# Gaminnotebook; 480 oder 2x5870?



## Bêamos (5. August 2010)

In nächster Zeit werde ich mir ein Gaming-taugliches Notebook zulegen  

Bin schon seit langem Leser der PCGH und hab nun in der Ausgabe 08/2010 den Artikel über eben jene 480M gelesen und mir dementsprechende Angebote rausgesucht. 

1. Mit 2x 5870 (mysn xmg p800 falls der link nicht gehen sollte)

Gaming Notebooks - Multimedia Notebooks - Allround Notebooks | mySN® Schenker-Notebook | mySN.de - P800 46,7cm (18,4") Gaming Notebook

und 

2. G87 von one, konfiguriert mit einer 480M

One Gaming Notebook G8700 by: One - ONE Computer Shop



Die sonstige Austattung habe ich jeweils bei den Konfigurationen angepasst, sodass z.B. der selbe Prozessor (i7 quad) und gleich viel ram drinstecken. Die Festplatten werde ich nachträglich aufbessern mit einer SSD.

Die Frage ist nur, welche der Grafikkonfigs zukunftssicherer sind und welche mehr Leistung bringt.

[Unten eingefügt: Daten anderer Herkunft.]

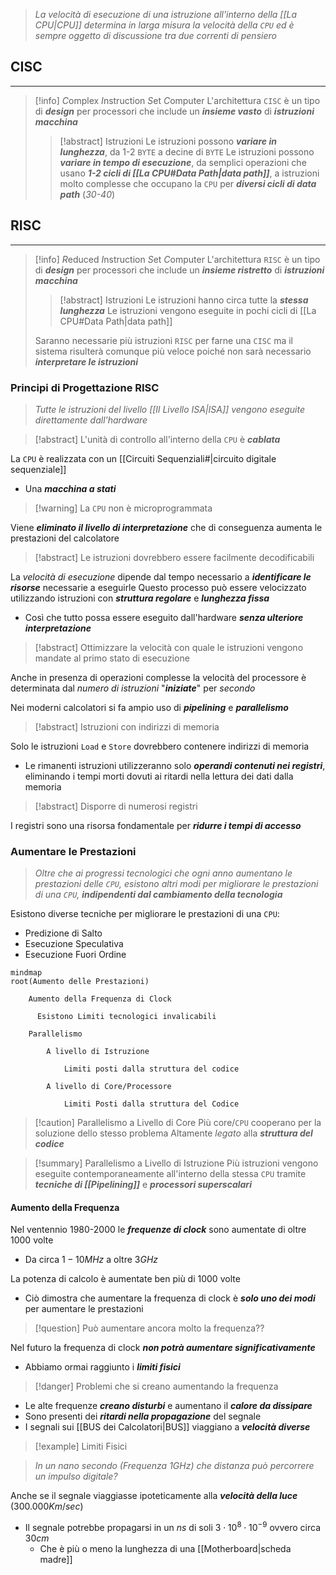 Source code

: >*La velocità di esecuzione di una istruzione all'interno della [[La CPU|CPU]] determina in larga misura la velocità della `CPU` ed è sempre oggetto di discussione tra due correnti di pensiero*

## CISC
---
>[!info] *C*omplex *I*nstruction *S*et *C*omputer
>L'architettura `CISC` è un tipo di ***design*** per processori che include un ***insieme vasto*** di ***istruzioni macchina***
>>[!abstract] Istruzioni
>>Le istruzioni possono ***variare in lunghezza***, da 1-2 `BYTE` a decine di `BYTE`
>>Le istruzioni possono ***variare in tempo di esecuzione***, da semplici operazioni che usano ***1-2 cicli di [[La CPU#Data Path|data path]]***, a istruzioni molto complesse che occupano la `CPU` per ***diversi cicli di data path*** (*30-40*)
## RISC
---
>[!info] *R*educed *I*nstruction *S*et *C*omputer
>L'architettura `RISC` è un tipo di ***design*** per processori che include un ***insieme ristretto*** di ***istruzioni macchina***
>>[!abstract] Istruzioni
>>Le istruzioni hanno circa tutte la ***stessa lunghezza***
>>Le istruzioni vengono eseguite in pochi cicli di [[La CPU#Data Path|data path]]
>
>Saranno necessarie più istruzioni `RISC` per farne una `CISC` ma il sistema risulterà comunque più veloce poiché non sarà necessario ***interpretare le istruzioni***

### Principi di Progettazione RISC
>*Tutte le istruzioni del livello [[Il Livello ISA|ISA]] vengono eseguite direttamente dall'hardware*

>[!abstract] L'unità di controllo all'interno della `CPU` è ***cablata*** 

La `CPU` è realizzata con un [[Circuiti Sequenziali#|circuito digitale sequenziale]]
- Una ***macchina a stati***

>[!warning] La `CPU` non è microprogrammata

Viene ***eliminato il livello di interpretazione*** che di conseguenza aumenta le prestazioni del calcolatore

>[!abstract] Le istruzioni dovrebbero essere facilmente decodificabili

La *velocità di esecuzione* dipende dal tempo necessario a ***identificare le risorse*** necessarie a eseguirle
Questo processo può essere velocizzato utilizzando istruzioni con ***struttura regolare*** e ***lunghezza fissa***
- Così che tutto possa essere eseguito dall'hardware ***senza ulteriore interpretazione***

>[!abstract] Ottimizzare la velocità con quale le istruzioni vengono mandate al primo stato di esecuzione

Anche in presenza di operazioni complesse la velocità del processore è determinata dal *numero di istruzioni* "***iniziate***" per *secondo*

Nei moderni calcolatori si fa ampio uso di ***pipelining*** e ***parallelismo***

>[!abstract] Istruzioni con indirizzi di memoria

Solo le istruzioni `Load` e `Store` dovrebbero contenere indirizzi di memoria
- Le rimanenti istruzioni utilizzeranno solo ***operandi contenuti nei registri***, eliminando i tempi morti dovuti ai ritardi nella lettura dei dati dalla memoria

>[!abstract] Disporre di numerosi registri

I registri sono una risorsa fondamentale per ***ridurre i tempi di accesso***

### Aumentare le Prestazioni
>*Oltre che ai progressi tecnologici che ogni anno aumentano le prestazioni delle `CPU`, esistono altri modi per migliorare le prestazioni di una `CPU`,* ***indipendenti dal cambiamento della tecnologia***

Esistono diverse tecniche per migliorare le prestazioni di una `CPU`:
- Predizione di Salto
- Esecuzione Speculativa
- Esecuzione Fuori Ordine

```mermaid
mindmap
root(Aumento delle Prestazioni)

    Aumento della Frequenza di Clock

      Esistono Limiti tecnologici invalicabili

    Parallelismo

        A livello di Istruzione

            Limiti posti dalla struttura del codice

        A livello di Core/Processore

            Limiti Posti dalla struttura del Codice
```
>[!caution] Parallelismo a Livello di Core
> Più core/`CPU` cooperano per la soluzione dello stesso problema
> Altamente *legato* alla ***struttura del codice***

>[!summary] Parallelismo a Livello di Istruzione
>Più istruzioni vengono eseguite contemporaneamente all'interno della stessa `CPU` tramite ***tecniche di [[Pipelining]]*** e ***processori superscalari***

#### Aumento della Frequenza
Nel ventennio 1980-2000 le ***frequenze di clock*** sono aumentate di oltre $1000$ volte
- Da circa $1-10MHz$ a oltre $3GHz$

La potenza di calcolo è aumentate ben più di $1000$ volte
- Ciò dimostra che aumentare la frequenza di clock è ***solo uno dei modi*** per aumentare le prestazioni

>[!question] Può aumentare ancora molto la frequenza??

Nel futuro la frequenza di clock ***non potrà aumentare significativamente***
- Abbiamo ormai raggiunto i ***limiti fisici***

>[!danger] Problemi che si creano aumentando la frequenza

- Le alte frequenze ***creano disturbi*** e aumentano il ***calore da dissipare***
- Sono presenti dei ***ritardi nella propagazione*** del segnale
- I segnali sui [[BUS dei Calcolatori|BUS]] viaggiano a ***velocità diverse***

>[!example] Limiti Fisici

>*In un nano secondo (Frequenza $1 GHz$) che distanza può percorrere un impulso digitale?*

Anche se il segnale viaggiasse ipoteticamente alla ***velocità della luce*** ($300.000Km/sec$)
- Il segnale potrebbe propagarsi in un $ns$ di soli $3\cdot 10^8\cdot10^{-9}$ ovvero circa $30cm$
	- Che è più o meno la lunghezza di una [[Motherboard|scheda madre]]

MfG Bêamos und danke schon mal für die Hilfe. PCGH an die Macht !


----------



## Superwip (5. August 2010)

Wofür willst du das Notebook einsetzen?

Ist dir das nicht zu groß?

Ich würde eher die GTX 480 empfehlen, da du dann keine Multi GPU Probleme hast; was schneller ist hängt auch stark von den Spielen ab, die du darauf zocken willst


----------



## Zerebo (5. August 2010)

Die 2* 5870 werden bei passenden Spielen schneller sein.Allerdings mit den ganzen Problemen von Crossfire.(Mikroruckler,Treiber)
Solltest aber bedenken das die 5870 für Notebooks grad mal einer 5770 entspricht und auch die 480M wohl eher in Richtung 460 Desktop geht.
Zukunftsicher sind beide nicht.Bei der Auflösung wirst du jetzt schon nicht alles auf Maximum Details spielen können.
Ein Pc wäre für den Preis vielfaches schneller.


----------



## Herbboy (5. August 2010)

Hier hast Du die beiden Grafikalzernativen mit Benchmarks in einer Übersicht: Notebookcheck: ATI Mobility Radeon HD 5870 Crossfire und Notebookcheck: NVIDIA GeForce GTX 480M

zur 5870 crossfire gibt es leider nur synthetische Benchmarks, laut denen wäre das Gespann aber deutlich besser als eine 480m: 12-14k Punkte bei 3DMark Vantage vs nicht mal 10k Punkte. Bei 3DMar06 sind es 19k vs 12-18k, allerdings ist 3D06 schon alt und überbewertet die CPU.

Dafür hast Du wegen crossfore aber auch ggf. Mini-Ruckler.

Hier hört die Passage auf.